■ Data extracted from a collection
++++++++
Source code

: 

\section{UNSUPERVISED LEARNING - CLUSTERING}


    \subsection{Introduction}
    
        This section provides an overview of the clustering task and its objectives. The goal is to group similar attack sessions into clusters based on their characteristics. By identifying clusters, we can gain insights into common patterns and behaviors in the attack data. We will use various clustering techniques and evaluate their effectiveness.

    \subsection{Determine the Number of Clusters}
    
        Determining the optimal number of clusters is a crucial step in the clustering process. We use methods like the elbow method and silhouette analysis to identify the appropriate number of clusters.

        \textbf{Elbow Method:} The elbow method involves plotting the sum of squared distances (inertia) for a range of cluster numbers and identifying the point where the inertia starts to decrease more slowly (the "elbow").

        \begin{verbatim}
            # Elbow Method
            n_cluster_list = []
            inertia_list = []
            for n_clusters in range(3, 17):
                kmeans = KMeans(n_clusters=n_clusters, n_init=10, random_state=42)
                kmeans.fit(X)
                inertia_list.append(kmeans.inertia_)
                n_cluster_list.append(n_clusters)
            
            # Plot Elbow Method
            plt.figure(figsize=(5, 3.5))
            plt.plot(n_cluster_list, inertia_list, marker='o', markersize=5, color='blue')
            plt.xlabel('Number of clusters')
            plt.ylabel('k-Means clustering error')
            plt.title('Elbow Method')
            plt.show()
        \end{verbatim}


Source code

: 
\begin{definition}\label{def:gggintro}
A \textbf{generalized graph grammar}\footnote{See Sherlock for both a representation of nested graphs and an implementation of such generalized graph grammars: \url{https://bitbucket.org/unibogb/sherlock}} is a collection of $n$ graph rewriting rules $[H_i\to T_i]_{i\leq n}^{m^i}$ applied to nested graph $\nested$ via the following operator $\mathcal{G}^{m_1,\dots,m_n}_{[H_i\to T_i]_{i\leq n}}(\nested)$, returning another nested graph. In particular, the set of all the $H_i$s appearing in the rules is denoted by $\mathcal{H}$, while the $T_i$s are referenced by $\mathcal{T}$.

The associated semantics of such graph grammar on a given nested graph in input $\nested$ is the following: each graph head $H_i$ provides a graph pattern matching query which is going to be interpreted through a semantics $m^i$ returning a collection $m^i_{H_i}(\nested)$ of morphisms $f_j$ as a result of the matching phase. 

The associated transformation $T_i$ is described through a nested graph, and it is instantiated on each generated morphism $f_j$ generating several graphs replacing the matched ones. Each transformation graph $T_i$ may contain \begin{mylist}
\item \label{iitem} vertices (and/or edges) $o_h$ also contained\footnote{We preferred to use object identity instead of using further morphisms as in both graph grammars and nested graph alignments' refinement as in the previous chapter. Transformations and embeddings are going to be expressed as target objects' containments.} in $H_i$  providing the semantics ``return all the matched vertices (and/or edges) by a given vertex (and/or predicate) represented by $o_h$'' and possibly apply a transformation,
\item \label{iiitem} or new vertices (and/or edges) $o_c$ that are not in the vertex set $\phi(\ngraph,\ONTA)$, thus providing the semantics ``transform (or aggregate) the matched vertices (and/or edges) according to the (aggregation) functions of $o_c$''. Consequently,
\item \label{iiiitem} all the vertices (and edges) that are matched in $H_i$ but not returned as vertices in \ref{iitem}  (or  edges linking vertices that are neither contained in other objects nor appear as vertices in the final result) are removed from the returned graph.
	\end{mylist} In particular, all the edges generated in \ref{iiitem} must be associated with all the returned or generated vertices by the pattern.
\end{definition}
++++++++
■ Task directions
The first line of the records begins the span, and the line containing "Determining the optimal" ends it. Reproduce that span exactly, both ends included.

■ Answer box
Source code

: 

\section{UNSUPERVISED LEARNING - CLUSTERING}


    \subsection{Introduction}
    
        This section provides an overview of the clustering task and its objectives. The goal is to group similar attack sessions into clusters based on their characteristics. By identifying clusters, we can gain insights into common patterns and behaviors in the attack data. We will use various clustering techniques and evaluate their effectiveness.

    \subsection{Determine the Number of Clusters}
    
        Determining the optimal number of clusters is a crucial step in the clustering process. We use methods like the elbow method and silhouette analysis to identify the appropriate number of clusters.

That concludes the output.